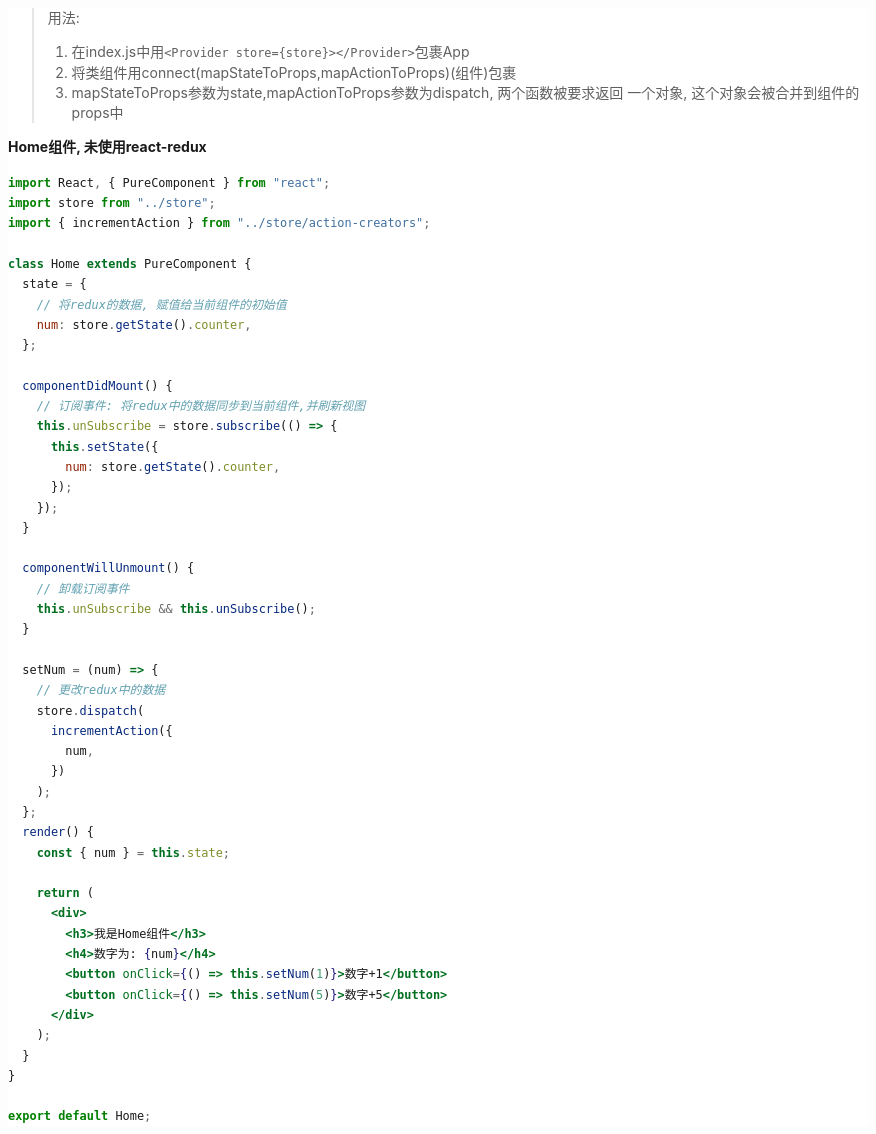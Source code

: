 > 用法:
> 1. 在index.js中用`<Provider store={store}></Provider>`包裹App
> 2. 将类组件用connect(mapStateToProps,mapActionToProps)(组件)包裹
> 3. mapStateToProps参数为state,mapActionToProps参数为dispatch, 两个函数被要求返回
>   一个对象, 这个对象会被合并到组件的props中


**Home组件, 未使用react-redux**
```jsx
import React, { PureComponent } from "react";
import store from "../store";
import { incrementAction } from "../store/action-creators";

class Home extends PureComponent {
  state = {
    // 将redux的数据, 赋值给当前组件的初始值
    num: store.getState().counter,
  };

  componentDidMount() {
    // 订阅事件: 将redux中的数据同步到当前组件,并刷新视图
    this.unSubscribe = store.subscribe(() => {
      this.setState({
        num: store.getState().counter,
      });
    });
  }

  componentWillUnmount() {
    // 卸载订阅事件
    this.unSubscribe && this.unSubscribe();
  }

  setNum = (num) => {
    // 更改redux中的数据
    store.dispatch(
      incrementAction({
        num,
      })
    );
  };
  render() {
    const { num } = this.state;

    return (
      <div>
        <h3>我是Home组件</h3>
        <h4>数字为: {num}</h4>
        <button onClick={() => this.setNum(1)}>数字+1</button>
        <button onClick={() => this.setNum(5)}>数字+5</button>
      </div>
    );
  }
}

export default Home;

```
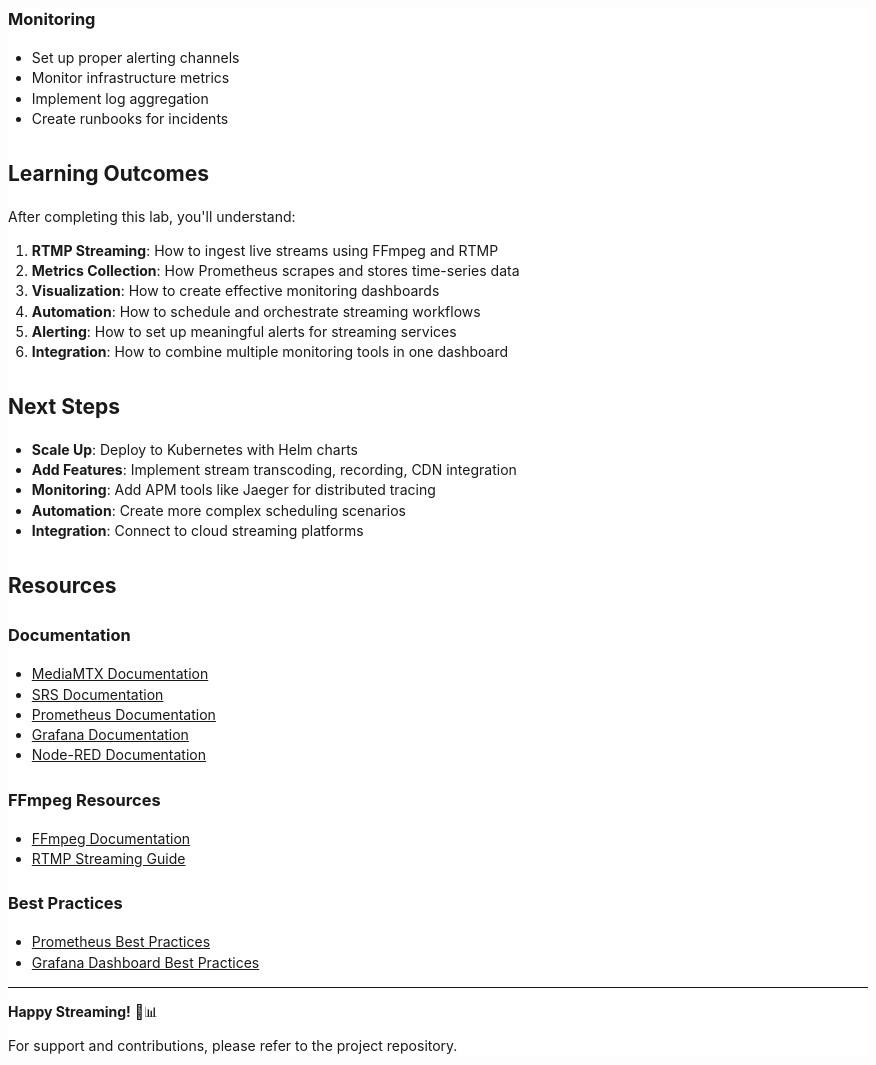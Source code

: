 ### Monitoring
- Set up proper alerting channels
- Monitor infrastructure metrics
- Implement log aggregation
- Create runbooks for incidents

## Learning Outcomes

After completing this lab, you'll understand:

1. **RTMP Streaming**: How to ingest live streams using FFmpeg and RTMP
2. **Metrics Collection**: How Prometheus scrapes and stores time-series data
3. **Visualization**: How to create effective monitoring dashboards
4. **Automation**: How to schedule and orchestrate streaming workflows
5. **Alerting**: How to set up meaningful alerts for streaming services
6. **Integration**: How to combine multiple monitoring tools in one dashboard

## Next Steps

- **Scale Up**: Deploy to Kubernetes with Helm charts
- **Add Features**: Implement stream transcoding, recording, CDN integration
- **Monitoring**: Add APM tools like Jaeger for distributed tracing
- **Automation**: Create more complex scheduling scenarios
- **Integration**: Connect to cloud streaming platforms

## Resources

### Documentation
- [MediaMTX Documentation](https://github.com/bluenviron/mediamtx)
- [SRS Documentation](https://ossrs.net/)
- [Prometheus Documentation](https://prometheus.io/docs/)
- [Grafana Documentation](https://grafana.com/docs/)
- [Node-RED Documentation](https://nodered.org/docs/)

### FFmpeg Resources
- [FFmpeg Documentation](https://ffmpeg.org/documentation.html)
- [RTMP Streaming Guide](https://trac.ffmpeg.org/wiki/StreamingGuide)

### Best Practices
- [Prometheus Best Practices](https://prometheus.io/docs/practices/)
- [Grafana Dashboard Best Practices](https://grafana.com/docs/grafana/latest/dashboards/build-dashboards/best-practices/)

---

**Happy Streaming!** 🎥📊

For support and contributions, please refer to the project repository.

**WHAT IS REQUIRED:**
Your reply should be the lines of the records from the start through the line with "- **Scale Up**: Deploy", copied word for word, pictures omitted.

**TASK OUTPUT:**
Source code

: > 用法:
> 1. 在index.js中用`<Provider store={store}></Provider>`包裹App
> 2. 将类组件用connect(mapStateToProps,mapActionToProps)(组件)包裹
> 3. mapStateToProps参数为state,mapActionToProps参数为dispatch, 两个函数被要求返回
>   一个对象, 这个对象会被合并到组件的props中


**Home组件, 未使用react-redux**
```jsx
import React, { PureComponent } from "react";
import store from "../store";
import { incrementAction } from "../store/action-creators";

class Home extends PureComponent {
  state = {
    // 将redux的数据, 赋值给当前组件的初始值
    num: store.getState().counter,
  };

  componentDidMount() {
    // 订阅事件: 将redux中的数据同步到当前组件,并刷新视图
    this.unSubscribe = store.subscribe(() => {
      this.setState({
        num: store.getState().counter,
      });
    });
  }

  componentWillUnmount() {
    // 卸载订阅事件
    this.unSubscribe && this.unSubscribe();
  }

  setNum = (num) => {
    // 更改redux中的数据
    store.dispatch(
      incrementAction({
        num,
      })
    );
  };
  render() {
    const { num } = this.state;

    return (
      <div>
        <h3>我是Home组件</h3>
        <h4>数字为: {num}</h4>
        <button onClick={() => this.setNum(1)}>数字+1</button>
        <button onClick={() => this.setNum(5)}>数字+5</button>
      </div>
    );
  }
}

export default Home;

```
Source code

: ### Monitoring
- Set up proper alerting channels
- Monitor infrastructure metrics
- Implement log aggregation
- Create runbooks for incidents

## Learning Outcomes

After completing this lab, you'll understand:

1. **RTMP Streaming**: How to ingest live streams using FFmpeg and RTMP
2. **Metrics Collection**: How Prometheus scrapes and stores time-series data
3. **Visualization**: How to create effective monitoring dashboards
4. **Automation**: How to schedule and orchestrate streaming workflows
5. **Alerting**: How to set up meaningful alerts for streaming services
6. **Integration**: How to combine multiple monitoring tools in one dashboard

## Next Steps

- **Scale Up**: Deploy to Kubernetes with Helm charts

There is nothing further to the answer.